Synthesis of Helical Poly(phenylacetylene)s Carrying Dendritic Pendants with Varied Branching Densities Through Polymerization in Different Solvents

Helical poly(phenylacetylene)s (PPAs) have received extensive attention because of their features in dynamic chirality and promising applications. Therefore, understanding relationship among the polymer molecular structures, polymerization conditions and tunability of their chirality is of key scientific value. Recently, we developed a novel class of dendronized PPAs carrying 3-fold dendritic oligo(ethylene glycols) (OEGs) via alanine linkage, and found that these bulky polymers exhibited tunable helical conformations through thermally-mediated dehydration and aggregation. Herein, we report on synthesis of a homologous series of dendronized PPAs that carry 2-fold, 3-fold or 6-fold dendritic OEG pendants, and focus on effects of molecular topological structures, peripheral units and polymerization solvents on the thermoresponsiveness and their conformation switching behaviors.

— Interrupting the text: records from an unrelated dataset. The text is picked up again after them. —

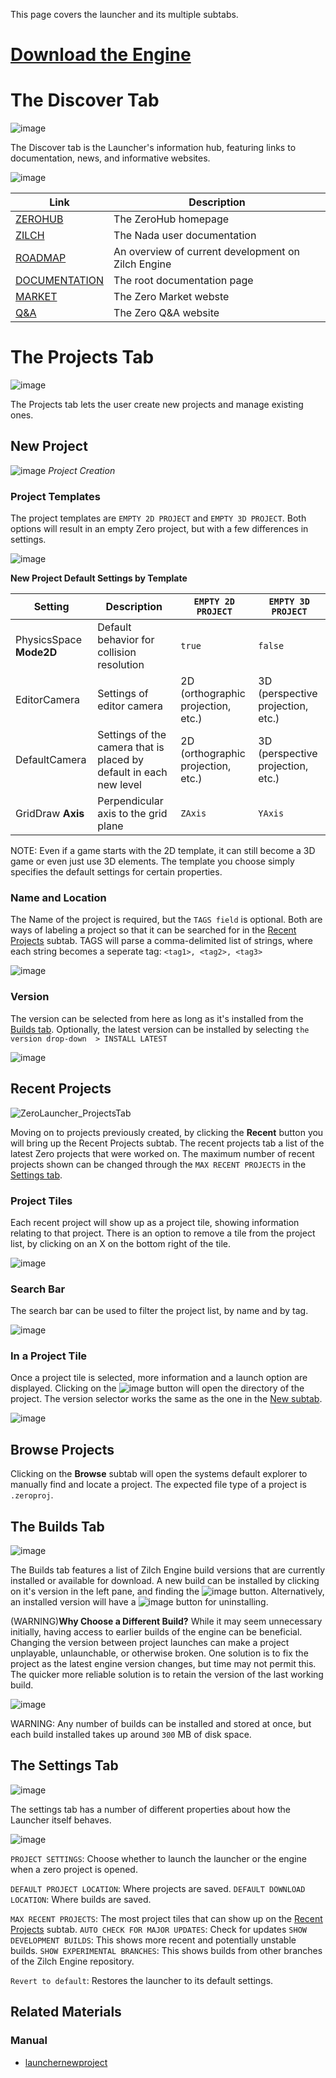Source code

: This page covers the launcher and its multiple subtabs.

 #  [Download the Engine](http://download.zeroengine.io )

 # The Discover Tab


![image](https://raw.githubusercontent.com/ZilchEngine/ZilchFiles/master/doc_files/47808.png)

The Discover tab is the Launcher's information hub, featuring links to documentation, news, and informative websites.



![image](https://raw.githubusercontent.com/ZilchEngine/ZilchFiles/master/doc_files/47822.png)


| Link | Description |
| -- | -- |
| [ZEROHUB](https://dev.zeroengine.io/) | The ZeroHub homepage |
| [ZILCH](https://github.com/ZilchEngine/ZilchDocs/blob/master/zilch_editor_documentation/zeromanual/nada_in_zero.markdown) | The Nada user documentation |
| [ROADMAP](https://dev.zeroengine.io/project/board/52/) | An overview of current development on Zilch Engine |
| [DOCUMENTATION](https://github.com/ZilchEngine/ZilchDocs/blob/master.markdown) | The root documentation page |
| [MARKET](https://market.zeroengine.io/) | The Zero Market webste |
| [Q&A](https://ask.zeroengine.io/) | The Zero Q&A website |

 # The Projects Tab


![image](https://raw.githubusercontent.com/ZilchEngine/ZilchFiles/master/doc_files/47829.png)

The Projects tab lets the user create new projects and manage existing ones.

 ## New Project


![image](https://raw.githubusercontent.com/ZilchEngine/ZilchFiles/master/doc_files/47798.png) *Project Creation*

 ### Project Templates
The project templates are `EMPTY 2D PROJECT` and `EMPTY 3D PROJECT`. Both options will result in an empty Zero project, but with a few differences in settings.


![image](https://raw.githubusercontent.com/ZilchEngine/ZilchFiles/master/doc_files/47778.png)


**New Project Default Settings by Template**

| **Setting**  | **Description** | `EMPTY 2D PROJECT` | `EMPTY 3D PROJECT` |
|--------------|-----------------|----------------------|----------------------|
| PhysicsSpace **Mode2D** | Default behavior for collision resolution | `true` | `false` |
| EditorCamera | Settings of editor camera | 2D (orthographic projection, etc.) | 3D (perspective projection, etc.) |
| DefaultCamera | Settings of the camera that is placed by default in each new level | 2D (orthographic projection, etc.) | 3D (perspective projection, etc.) |
| GridDraw **Axis** | Perpendicular axis to the grid plane | `ZAxis` | `YAxis` |

NOTE: Even if a game starts with the 2D template, it can still become a 3D game or even just use 3D elements.  The template you choose simply specifies the default settings for certain properties.

 ### Name and Location
The Name  of the project is required, but the `TAGS field` is optional.  Both are ways of labeling a project so that it can be searched for in the [Recent Projects](https://github.com/ZilchEngine/ZilchDocs/blob/master/zilch_editor_documentation/zeromanual/editor/launcher.markdown#recent-projects) subtab.  TAGS  will parse a comma-delimited list of strings, where each string becomes a seperate tag: `<tag1>, <tag2>, <tag3>`


![image](https://raw.githubusercontent.com/ZilchEngine/ZilchFiles/master/doc_files/47800.png)


 ### Version
The version can be selected from here as long as it's installed from the [Builds tab](https://github.com/ZilchEngine/ZilchDocs/blob/master/zilch_editor_documentation/zeromanual/editor/launcher.markdown#the-builds-tab).  Optionally, the latest version can be installed by selecting `the version drop-down  > INSTALL LATEST`


![image](https://raw.githubusercontent.com/ZilchEngine/ZilchFiles/master/doc_files/47796.png)


 ## Recent Projects


![ZeroLauncher_ProjectsTab](https://raw.githubusercontent.com/ZilchEngine/ZilchFiles/master/doc_files/47866.gif)


Moving on to projects previously created, by clicking the **Recent** button you will bring up the Recent Projects subtab.
The recent projects tab a list of the latest Zero projects that were worked on.  The maximum number of recent projects shown can be changed through the `MAX RECENT PROJECTS` in the [Settings tab](https://github.com/ZilchEngine/ZilchDocs/blob/master/zilch_editor_documentation/zeromanual/editor/launcher.markdown#the-settings-tab).

 ### Project Tiles
Each recent project will show up as a project tile, showing information relating to that project.  There is an option to remove a tile from the project list, by clicking on an X on the bottom right of the tile.


![image](https://raw.githubusercontent.com/ZilchEngine/ZilchFiles/master/doc_files/47870.png)


 ### Search Bar
The search bar can be used to filter the project list, by name and by tag.


![image](https://raw.githubusercontent.com/ZilchEngine/ZilchFiles/master/doc_files/47872.png)


 ### In a Project Tile
Once a project tile is selected, more information and a launch option are displayed.  Clicking on the ![image](https://raw.githubusercontent.com/ZilchEngine/ZilchFiles/master/doc_files/47881.png) button will open the directory of the project.  The version selector works the same as the one in the [New subtab](https://github.com/ZilchEngine/ZilchDocs/blob/master/zilch_editor_documentation/zeromanual/editor/launcher.markdown#new-project).


![image](https://raw.githubusercontent.com/ZilchEngine/ZilchFiles/master/doc_files/47879.png)


 ## Browse Projects
Clicking on the **Browse** subtab will open the systems default explorer to manually find and locate a project.  The expected file type of a project is `.zeroproj`.

 ## The Builds Tab


![image](https://raw.githubusercontent.com/ZilchEngine/ZilchFiles/master/doc_files/47891.png)


The Builds tab features a list of Zilch Engine build versions that are currently installed or available for download.  A new build can be installed by clicking on it's version in the left pane, and finding the ![image](https://raw.githubusercontent.com/ZilchEngine/ZilchFiles/master/doc_files/47885.png) button.  Alternatively, an installed version will have a ![image](https://raw.githubusercontent.com/ZilchEngine/ZilchFiles/master/doc_files/47889.png) button for uninstalling.

(WARNING)**Why Choose a Different Build?**
While it may seem unnecessary initially, having access to earlier builds of the engine can be beneficial.  Changing the version between project launches can make a project unplayable, unlaunchable, or otherwise broken.  One solution is to fix the project as the latest engine version changes, but time may not permit this.  The quicker more reliable solution is to retain the version of the last working build.



![image](https://raw.githubusercontent.com/ZilchEngine/ZilchFiles/master/doc_files/47883.png)


WARNING:
Any number of builds can be installed and stored at once, but each build installed takes up around `300` MB of disk space.

 ## The Settings Tab


![image](https://raw.githubusercontent.com/ZilchEngine/ZilchFiles/master/doc_files/47893.png)


The settings tab has a number of different properties about how the Launcher itself behaves.



![image](https://raw.githubusercontent.com/ZilchEngine/ZilchFiles/master/doc_files/47897.png)


`PROJECT SETTINGS`: Choose whether to launch the launcher or the engine when a zero project is opened.

`DEFAULT PROJECT LOCATION`: Where projects are saved.
`DEFAULT DOWNLOAD LOCATION`: Where builds are saved.

`MAX RECENT PROJECTS`: The most project tiles that can show up on the [Recent Projects](https://github.com/ZilchEngine/ZilchDocs/blob/master/zilch_editor_documentation/zeromanual/editor/launcher.markdown#recent-projects) subtab.
`AUTO CHECK FOR MAJOR UPDATES`:  Check for updates
`SHOW DEVELOPMENT BUILDS`: This shows more recent and potentially unstable builds.
`SHOW EXPERIMENTAL BRANCHES`:  This shows builds from other branches of the Zilch Engine repository.

`Revert to default`:  Restores the launcher to its default settings.

 ## Related Materials
 ### Manual
- [launchernewproject](https://github.com/ZilchEngine/ZilchDocs/blob/master/zilch_editor_documentation/zeromanual/editor/editorcommands/launchernewproject.markdown)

Effects of branching density and peripheral units (ethoxyl or methoxyl) of the dendritic OEG pendants were examined, and found to play a decisive role on the helical conformation and thermoresponsiveness of these dendronized PPAs due to their different bulkiness and overall hydrophilicity. In addition, different polymerization solvents were checked for their possible influence on the polymerization, thermoresponsive behavior and the chirality of the resulting polymers. For polymerization in selective solvents like water or methanol, the obtained dendronized PPAs exhibited weak thermal transitions, while polymerization in non-selective solvent like THF furnished PPAs with characteristic thermoresponsive behavior, indicating that solvents were involved in the process of polymerization of the dendronized macromonomers. More interestingly, different chiralities of the PPAs through polymerization in various solvents were retained, irrelevant to the purification process and solvents treatments. This work suggests that the topological structures together with polymerization solvents can modulate the thermoresponsive behavior and helical conformation of the dendronized PPAs.